In the Layers palette, click the circular button to select all the objects that are on that layer.
Create bounding box
We now want to create a rectangular bounding box around the vehicle side that we just finished editing.
- Turn on the grid lines (View menu >> Show Grid).
- Turn on snap to grid (View menu >> Snap to Grid).
- Choose the Rectangle Tool and draw a bounding box around the vehicle side rounding up the nearest half-inch.
If need be, draw a rectangle, and choose the Selection Tool (V) to resize/reposition the rectangle.
Bring the design into Adobe Photoshop
At this point, you have completed the editing for one side of the vehicle template. Repeat the above steps for the remaining vehicle sides that you need. When all sides have been completed, use the following steps to bring the design into Photoshop.
- Using the Direct Selection Tool, select a given side of the vehicle and its bounding box.
- Go Edit menu >> Copy.
- Go Edit menu >> Paste (i.e., paste a duplicate within Illustrator).
- With the duplicate still selected, go Edit menu >> Copy.
- Launch Photoshop, and go File >> New.
- For the new file, set its Resolution = 720 pixels/inch, and Background Contents = Transparent.
- Go Edit menu >> Paste.
- In the Paste dialog, choose Pixels.
- Along the top of the PhotoShop window, click the checkmark to accept placement of the pasted design.
As in Illustrator, we want to create PhotoShop layers that will make editing easier.
- In the Layers palette, rename Layer 1 to Vehicle.

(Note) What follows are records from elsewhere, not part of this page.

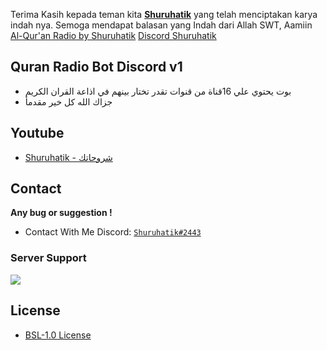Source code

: Terima Kasih kepada teman kita [**Shuruhatik**](https://github.com/Shuruhatik) yang telah menciptakan karya indah nya.
Semoga mendapat balasan yang Indah dari Allah SWT, Aamiin
[Al-Qur'an Radio by Shuruhatik](https://github.com/Shuruhatik/quran-radio-bot-discord)
[Discord Shuruhatik](https://discord.gg/vfEDmHfZkW)


## Quran Radio Bot Discord v1
- بوت يحتوي علي  16قناة من قنوات تقدر تختار بينهم في اذاعة القران الكريم
- جزاك الله كل خير مقدمأ

## Youtube
- [Shuruhatik - شروحاتك](https://www.youtube.com/c/ShuruhatikYT/)

## Contact
**Any bug or suggestion !**
 - Contact With Me Discord: [`Shuruhatik#2443`](https://github.com/shuruhatik)
### Server Support
<a href="https://dsc.gg/shuruhatik"><img src="https://invidget.switchblade.xyz/uGu2sCDZhv"></a>

## License 
- [ BSL-1.0 License](./LICENSE)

- Choose Create New Layer, and rename the layer as Artwork.
- Choose Create New Layer again, and rename the layer as White.
- Select the Vehicle layer.
- Choose the Magic Wand Tool (W).
- Click outside the vehicle body to select the region that surrounds the vehicle.
- Select the White layer.
- Choose the Paint Bucket Tool (G) and flood fill with white.
- In the Layers palette, click the Lock All button to lock the White layer.
- Likewise, select the Vehicle layer and click the Lock All button to lock the Vehicle layer.
- The Artwork layer will be the layer for adding artwork, such that the artwork appears above the Vehicle layer.
Further things to do
At this point, you are ready to begin adding artwork and text to your design. Here are some thoughts to consider:
At the current print dimensions, you can print a professional-looking proof for the customer to sign. Just remember that you will need to scale up before printing and/or cutting the finished job.
Add artwork to the Artwork layer. You can create additional layers, so long as they are between the Vehicle and White layers.
Add guides to use for positioning of artwork, which can be printed on the proof to serve as a schematic. In particular, make note of keyholes, handles, lights, decals, etc.
When sending output from PhotoShop, either scale the design within PhotoShop, or set scaling within the printer driver (See Scaling Notes on page 1).
When scaling designs for print, make sure that the page size has been set large enough to accommodate the scaled job. This would be set within the printer driver.